In Bulgaria, before she was a successful college athlete in the United States, Bickford had 12 Junior National titles under her belt from 1990-97. She was a member of the 1998 Bulgarian Fed Cup Team and clawed her way to a world singles ranking of No. 650 before leaving for the United States and the University of Iowa.
At Iowa, Bickford was named Big Ten Freshman of the Year in 1999. In that same year, Bickford and teammate at the time, Shera Wiegler, became the first doubles team in Hawkeyes history to compete in the National Collegiate Athletic Association tournament. In 2002, she became the first in program history to compete in singles in the NCAA Championships.

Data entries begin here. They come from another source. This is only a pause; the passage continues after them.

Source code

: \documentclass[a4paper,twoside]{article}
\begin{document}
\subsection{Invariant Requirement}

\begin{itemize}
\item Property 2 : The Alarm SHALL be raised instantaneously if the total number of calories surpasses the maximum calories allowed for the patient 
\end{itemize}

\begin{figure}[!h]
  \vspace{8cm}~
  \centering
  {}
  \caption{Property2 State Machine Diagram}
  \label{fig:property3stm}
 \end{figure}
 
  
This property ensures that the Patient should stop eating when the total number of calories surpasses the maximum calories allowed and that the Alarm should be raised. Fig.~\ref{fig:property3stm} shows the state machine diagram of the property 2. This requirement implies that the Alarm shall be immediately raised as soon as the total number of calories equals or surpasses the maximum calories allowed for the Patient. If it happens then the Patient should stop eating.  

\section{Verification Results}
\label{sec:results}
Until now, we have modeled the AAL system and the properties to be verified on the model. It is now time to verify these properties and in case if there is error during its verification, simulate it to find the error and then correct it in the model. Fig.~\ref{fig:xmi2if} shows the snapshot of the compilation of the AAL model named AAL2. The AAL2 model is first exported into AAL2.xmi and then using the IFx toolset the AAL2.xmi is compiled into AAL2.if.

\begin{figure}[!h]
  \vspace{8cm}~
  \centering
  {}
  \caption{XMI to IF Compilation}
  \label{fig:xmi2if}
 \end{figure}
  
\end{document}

“I think that my favorite tennis memory is making it to [sweet sixteen] with my team when I was a freshman,” Bickford said. “… I didn’t really know the scope of how big those schools are and how great they are, and we ended up beating a lot of good teams unexpectedly. My team wasn’t that good the previous year, and then I came in, and I wouldn’t say I changed the culture, because I thought that maybe they changed the way that I competed, but I really helped them … And this is probably my greatest memory from my whole life.”
From 1999-2002, Bickford earned All-Big Ten First Team honors and was inducted into the Iowa Athletics Hall of Fame in 2017.
“It was a great choice, as I really loved my team and the environment and my coaches,” Bickford said. “So I played there for four years. It was a great experience. I would never trade it for going anywhere else in the world.”
After graduating from Iowa, Bickford accepted an offer to be the school’s assistant coach, where she worked with her own former coach [Name] for a short time. After six years, Bickford saw an opening for assistant coach at the College and jumped at the opportunity. Three seasons later, in 2011, the team won the Colonial Athletic Association Championship, finishing with a No. 44 national ranking.
“In 2008 I decided that I’ve [kind of] outgrown my opportunities at Iowa, and I wanted to search for something different,” Bickford said. “So at that time, College of William and Mary had an opening for assistant coach so I applied for it, and that’s how I ended up being on the East Coast.”
After being an assistant coach for so long, Bickford is looking forward to creating her own program and achieving certain goals at the helm of the Tribe.
“It’s always been very attractive to me, having the combination of very high academics and Division I tennis.”
“It’s always been very attractive to me, having the combination of very high academics and Division I tennis. And it’s very attractive for recruits, and I just think that this is the best place on Earth to like recruit girls to play tennis,” Bickford said. “So I knew that that’s where I would like to be successful, and this is the type of student athletes I want to have to work with. And that’s one of the reasons why I came back.”
With a team that already has a solid foundation, Bickford is looking for ways to make small adjustments without tearing away at the culture that already exists.
“I feel like I’m more getting adopted by [the team], rather than me right now coming in and just recreating the culture,” Bickford said. “Especially the first year, because they’ve been in a kind of tennis family for like a couple years, and they’ve done certain things a certain way. And I think that I’m not looking to come in and just throw everything apart and just start rebuilding.”
With her best coaching memories yet to come in a not-too-distant future, Bickford is ready to continue the team’s success in the conference and build on those achievements in the NCAA tournament.
“they know that they have each others’ backs, and that helps me out because I know that they also have my back.”
“What’s really promising with [the team] is that they’re already incredibly disciplined,” Bickford said. “… They’re the type of kids that hold themselves to very high standards. Not only that, but they are also a very good family … That’s important because they know that they have each others’ backs, and that helps me out because I know that they also have my back.”
Bickford now lives in Virginia Beach with her four-year-old son, Dylan, and her husband, Dave. While she spends most of her time playing or coaching tennis, off the court Bickford loves to cook, bake and spend time with her family. She cherishes the time she gets to spend with her son, even if her son doesn’t seem to share her love for tennis quite yet.
“[Dylan] doesn’t play tennis,” Bickford said. “We’ve tried, he’s just not interested in it … maybe someday.”
With just under two months until the spring season gets underway, Bickford and the team are ready for the new era of Tribe tennis.
“I’m the type of person who likes to focus on the process,” Bickford said. “… Clearly, I would like to continue the tradition of winning the CAAs. This is just, you know, priority number one, and hopefully we can be a little more successful with the [NCAA] tournament.”